Welcome to the Old West.

West of Loathing is a singleplayer RPG adventure with turn-based combat from Asymmetric, developer of browser-based multiplayer RPG Kingdom of Loathing. You may remember that one: it came out back in 2003. I've been playing a review build of West of Loathing, which is due out August 10, and I've just completed the prologue which consists of a handful of locations, quests, puzzles, and combat. So far, I'm enjoying the absolute hell out of it.

It's precisely the game I need right now, because not only is it fun but it's genuinely funny, and Loathing's humor is everywhere you look: dialogue, quest text, item descriptions, and hell, even in the settings menu. At one point I wanted to stick my hand into a saliva-filled spittoon, and there was a little tussle as the game repeatedly suggested it wasn't a great idea by becoming more and more descriptive about how disgusting the contents of the spittoon were. I kept insisting that yes, I really wanted to go through with it, and the game finally acquiesced. West of Loathing is drenched in amusements, just like my character's hand is now drenched in revolting spittoon slime.

I've only finished the prologue and it was great fun, start to finish. It begins as you prepare to leave the homestead and head west, where you can putter around your house a bit, talk to your family, and gain XP by doing things like combing your hair and solving a Rubik's Cube. Choose your character class: one uses a combination of magic and cooking, another is a good brawler, or, like me, you can use snakes as weapons and to create potions. Then head to Boring Springs, a small town filled with oddball characters who have appropriately oddball quests for you to complete.

The art, obviously, is spare, yet the stick-figures are still cute and enjoyably animated, and just about everything in a scene has a purpose, even if they don't appear to at first. I noticed that while walking through the starter town I'd occasionally step in a pile of manure or brush up painfully against a cactus. These aren't just little art details—both the poop and the cacti can become elements of of gameplay under certain circumstances. This, along with the fact that the reward for nosing around everything you see rewards you with more funny tidbits of text, makes the stick-figure world worth exploring fully.

The choices you make can change your character, as well as your future choices.
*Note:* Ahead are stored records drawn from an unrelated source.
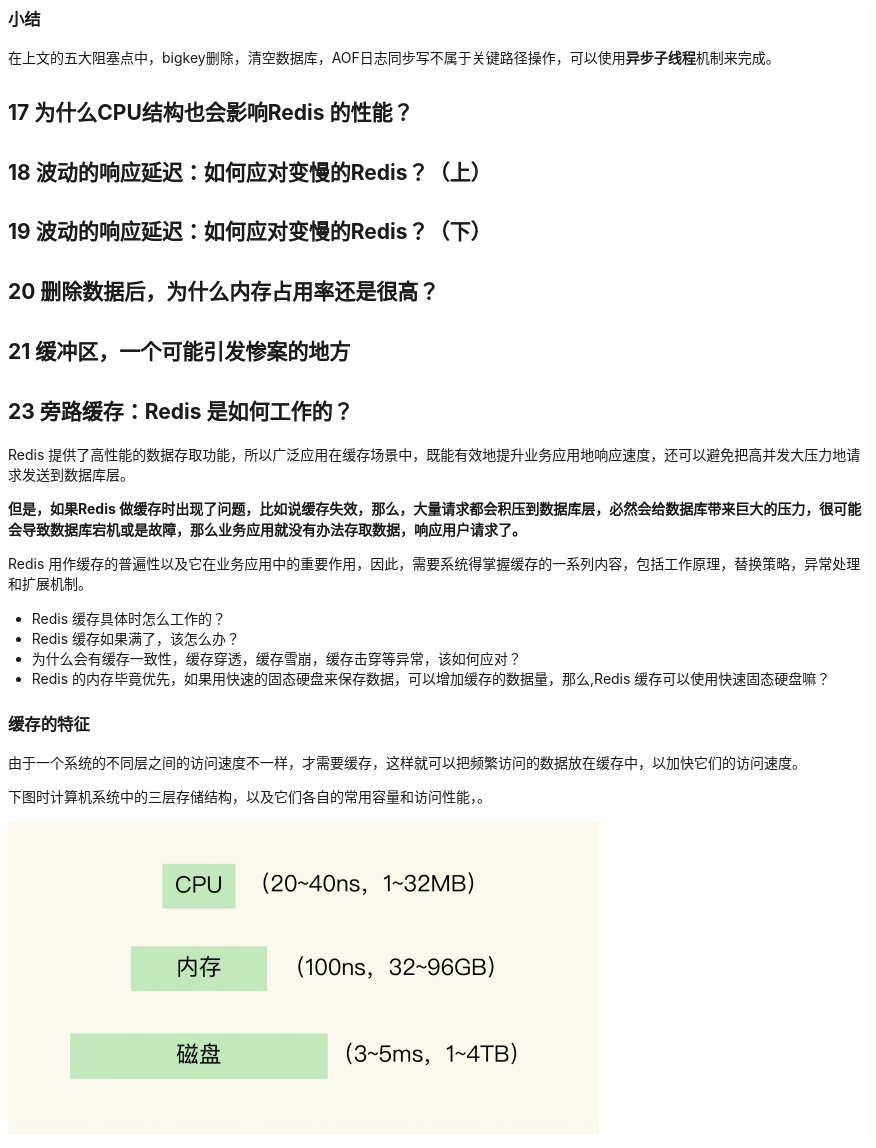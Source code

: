 ### 小结
在上文的五大阻塞点中，bigkey删除，清空数据库，AOF日志同步写不属于关键路径操作，可以使用**异步子线程**机制来完成。


## 17 为什么CPU结构也会影响Redis 的性能？


## 18 波动的响应延迟：如何应对变慢的Redis？（上）


## 19 波动的响应延迟：如何应对变慢的Redis？（下）



## 20 删除数据后，为什么内存占用率还是很高？


## 21 缓冲区，一个可能引发惨案的地方



## 23 旁路缓存：Redis 是如何工作的？
Redis 提供了高性能的数据存取功能，所以广泛应用在缓存场景中，既能有效地提升业务应用地响应速度，还可以避免把高并发大压力地请求发送到数据库层。

**但是，如果Redis 做缓存时出现了问题，比如说缓存失效，那么，大量请求都会积压到数据库层，必然会给数据库带来巨大的压力，很可能会导致数据库宕机或是故障，那么业务应用就没有办法存取数据，响应用户请求了。**


Redis 用作缓存的普遍性以及它在业务应用中的重要作用，因此，需要系统得掌握缓存的一系列内容，包括工作原理，替换策略，异常处理和扩展机制。
* Redis 缓存具体时怎么工作的？
* Redis 缓存如果满了，该怎么办？
* 为什么会有缓存一致性，缓存穿透，缓存雪崩，缓存击穿等异常，该如何应对？
* Redis 的内存毕竟优先，如果用快速的固态硬盘来保存数据，可以增加缓存的数据量，那么,Redis 缓存可以使用快速固态硬盘嘛？



### 缓存的特征

由于一个系统的不同层之间的访问速度不一样，才需要缓存，这样就可以把频繁访问的数据放在缓存中，以加快它们的访问速度。



下图时计算机系统中的三层存储结构，以及它们各自的常用容量和访问性能，。

![](images/2021-07-10-22-45-20.png)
Early on in my first stroll through the prologue, I made what I considered to be a moral choice when faced with a particular situation, and that unlocked a new attribute that gave me options to continue to be a reasonable and merciful cowpoke further down the line. When I went through the prologue again with a new character, I made a cold-blooded choice instead, which gave me the option of being a real bastard a bit later. (Sorry to be so vague, but I really don't want to spoil anything for anyone.)
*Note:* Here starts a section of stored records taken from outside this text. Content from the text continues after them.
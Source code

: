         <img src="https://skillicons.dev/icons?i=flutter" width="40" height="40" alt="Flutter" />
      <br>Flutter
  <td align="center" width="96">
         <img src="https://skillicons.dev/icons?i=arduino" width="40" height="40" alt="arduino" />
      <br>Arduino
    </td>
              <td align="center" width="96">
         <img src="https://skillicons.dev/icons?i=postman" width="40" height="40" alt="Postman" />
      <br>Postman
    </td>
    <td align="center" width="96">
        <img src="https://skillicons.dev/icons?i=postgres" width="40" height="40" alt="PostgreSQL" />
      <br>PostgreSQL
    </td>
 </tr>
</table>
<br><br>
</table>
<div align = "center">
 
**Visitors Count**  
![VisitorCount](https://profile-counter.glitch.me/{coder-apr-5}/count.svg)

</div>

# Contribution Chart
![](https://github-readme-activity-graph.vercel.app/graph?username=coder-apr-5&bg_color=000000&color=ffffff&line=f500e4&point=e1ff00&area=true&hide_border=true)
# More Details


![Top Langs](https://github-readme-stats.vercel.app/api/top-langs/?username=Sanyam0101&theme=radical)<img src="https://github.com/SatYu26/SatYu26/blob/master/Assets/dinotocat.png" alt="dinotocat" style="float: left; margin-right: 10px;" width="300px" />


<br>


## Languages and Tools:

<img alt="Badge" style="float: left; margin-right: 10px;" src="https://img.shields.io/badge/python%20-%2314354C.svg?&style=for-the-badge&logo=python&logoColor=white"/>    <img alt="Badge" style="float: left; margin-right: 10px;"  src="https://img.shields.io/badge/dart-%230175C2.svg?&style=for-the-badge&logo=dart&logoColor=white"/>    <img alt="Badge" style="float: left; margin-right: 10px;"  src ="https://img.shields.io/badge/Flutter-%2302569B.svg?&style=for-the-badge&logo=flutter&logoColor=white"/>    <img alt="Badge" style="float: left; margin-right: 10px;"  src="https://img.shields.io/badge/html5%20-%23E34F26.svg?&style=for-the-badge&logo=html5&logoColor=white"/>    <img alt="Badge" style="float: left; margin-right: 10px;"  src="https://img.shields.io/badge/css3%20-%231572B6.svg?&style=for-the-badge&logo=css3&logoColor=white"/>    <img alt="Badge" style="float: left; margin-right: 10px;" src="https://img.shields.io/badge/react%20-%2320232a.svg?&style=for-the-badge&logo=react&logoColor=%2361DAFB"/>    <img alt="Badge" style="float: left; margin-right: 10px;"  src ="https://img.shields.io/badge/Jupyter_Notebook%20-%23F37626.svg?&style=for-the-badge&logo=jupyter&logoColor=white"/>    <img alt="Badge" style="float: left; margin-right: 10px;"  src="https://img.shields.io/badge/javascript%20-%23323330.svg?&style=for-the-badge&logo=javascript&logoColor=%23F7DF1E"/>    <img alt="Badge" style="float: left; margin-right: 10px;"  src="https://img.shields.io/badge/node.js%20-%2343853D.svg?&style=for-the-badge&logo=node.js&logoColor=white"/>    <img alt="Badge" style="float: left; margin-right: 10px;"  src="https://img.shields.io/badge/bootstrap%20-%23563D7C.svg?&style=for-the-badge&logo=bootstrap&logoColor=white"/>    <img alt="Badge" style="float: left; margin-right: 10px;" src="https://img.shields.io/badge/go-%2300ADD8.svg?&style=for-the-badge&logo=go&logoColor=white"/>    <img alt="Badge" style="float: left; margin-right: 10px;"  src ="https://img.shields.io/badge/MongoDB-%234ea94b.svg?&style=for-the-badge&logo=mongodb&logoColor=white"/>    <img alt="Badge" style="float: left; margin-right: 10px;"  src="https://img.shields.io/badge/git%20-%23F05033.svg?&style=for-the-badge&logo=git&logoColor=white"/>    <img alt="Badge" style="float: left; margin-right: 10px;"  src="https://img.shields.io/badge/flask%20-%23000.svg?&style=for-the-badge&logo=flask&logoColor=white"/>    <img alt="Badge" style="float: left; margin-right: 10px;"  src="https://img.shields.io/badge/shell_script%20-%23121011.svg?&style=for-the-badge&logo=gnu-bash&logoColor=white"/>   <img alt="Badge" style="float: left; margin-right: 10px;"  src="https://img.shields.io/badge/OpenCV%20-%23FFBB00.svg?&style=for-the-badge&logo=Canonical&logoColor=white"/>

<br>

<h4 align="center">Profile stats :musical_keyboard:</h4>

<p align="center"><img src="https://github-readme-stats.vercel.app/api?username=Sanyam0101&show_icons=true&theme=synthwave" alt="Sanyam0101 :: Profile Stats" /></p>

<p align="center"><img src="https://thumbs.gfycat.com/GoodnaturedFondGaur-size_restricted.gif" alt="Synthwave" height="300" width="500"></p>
Combat is turn-based, and I'm not entirely sold on it as much as the adventuring (though I've never been much of a fan of turn-based combat anyway). Still, it's early in the game and I don't have a lot of combat options at the moment. Die, and you're auto-loaded to the area before the fight, so you can either try again, prepare by using some items (like eating something that gives you a boost to your stats), or mosey away to do something else or get better equipped. One fight, against two gunslingers, proved challenging due to my low HP, but a few tries later (thanks to using snake poison on them and snake healing on myself) I won.

Most of my time in West of Loathing has been spent attempting to fully explore and find every last shred of text in every single location. It's weird, because I bounced off Prey recently, mostly because I quickly got tired of all the time required to peek into every single desk, drawer, bin, and cabinet. Scrounging and peering and inspecting every square inch of game space just hasn't felt appealing to me lately.
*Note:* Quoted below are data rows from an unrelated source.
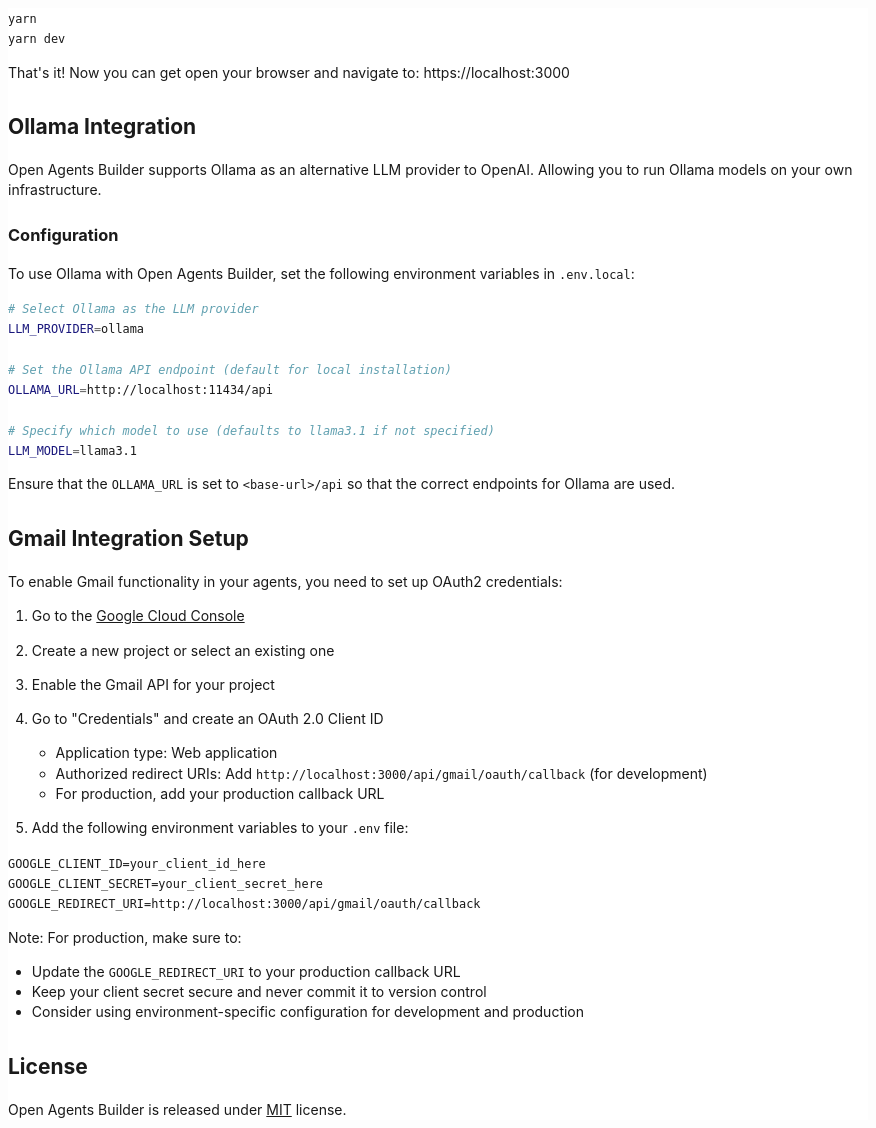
 ```bash
yarn
yarn dev
```

That's it! Now you can get open your browser and navigate to: https://localhost:3000

## Ollama Integration
Open Agents Builder supports Ollama as an alternative LLM provider to OpenAI. Allowing you to run Ollama models on your own infrastructure.
### Configuration
To use Ollama with Open Agents Builder, set the following environment variables in `.env.local`:
```bash
# Select Ollama as the LLM provider
LLM_PROVIDER=ollama

# Set the Ollama API endpoint (default for local installation)
OLLAMA_URL=http://localhost:11434/api

# Specify which model to use (defaults to llama3.1 if not specified)
LLM_MODEL=llama3.1
```
Ensure that the `OLLAMA_URL` is set to `<base-url>/api` so that the correct endpoints for Ollama are used.

## Gmail Integration Setup

To enable Gmail functionality in your agents, you need to set up OAuth2 credentials:

1. Go to the [Google Cloud Console](https://console.cloud.google.com/)
2. Create a new project or select an existing one
3. Enable the Gmail API for your project
4. Go to "Credentials" and create an OAuth 2.0 Client ID
   - Application type: Web application
   - Authorized redirect URIs: Add `http://localhost:3000/api/gmail/oauth/callback` (for development)
   - For production, add your production callback URL

5. Add the following environment variables to your `.env` file:
```env
GOOGLE_CLIENT_ID=your_client_id_here
GOOGLE_CLIENT_SECRET=your_client_secret_here
GOOGLE_REDIRECT_URI=http://localhost:3000/api/gmail/oauth/callback
```

Note: For production, make sure to:
- Update the `GOOGLE_REDIRECT_URI` to your production callback URL
- Keep your client secret secure and never commit it to version control
- Consider using environment-specific configuration for development and production

## License

Open Agents Builder is released under [MIT](LICENSE) license.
In Loathing, though, I'm walking my stick-figure body into every square inch of the world because I simply don't want to miss anything: not a line of dialogue or an item description or an amusing little secret nestled away in a corner of the screen. What I've played so far has simply been too enjoyable to leave a single shred of text unread.

West of Loathing is set to release on August 10 on Steam—though there's no price confirmed yet.